- [Problem requirements]
Leave out all lines before the one containing "[锋利的JQuery](https://jkooll.github.io/2017/01/17/note-1/) | 读完 |", and copy that line and all the rest below it exactly.
___
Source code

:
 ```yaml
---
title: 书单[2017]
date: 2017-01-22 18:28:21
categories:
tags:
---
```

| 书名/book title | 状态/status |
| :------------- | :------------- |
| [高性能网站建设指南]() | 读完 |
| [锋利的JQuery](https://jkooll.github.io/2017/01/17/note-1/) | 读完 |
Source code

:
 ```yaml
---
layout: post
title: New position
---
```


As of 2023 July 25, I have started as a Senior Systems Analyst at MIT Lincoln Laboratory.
___
- [Written answer]
| [锋利的JQuery](https://jkooll.github.io/2017/01/17/note-1/) | 读完 |
Source code

:
 ```yaml
---
layout: post
title: New position
---
```


As of 2023 July 25, I have started as a Senior Systems Analyst at MIT Lincoln Laboratory.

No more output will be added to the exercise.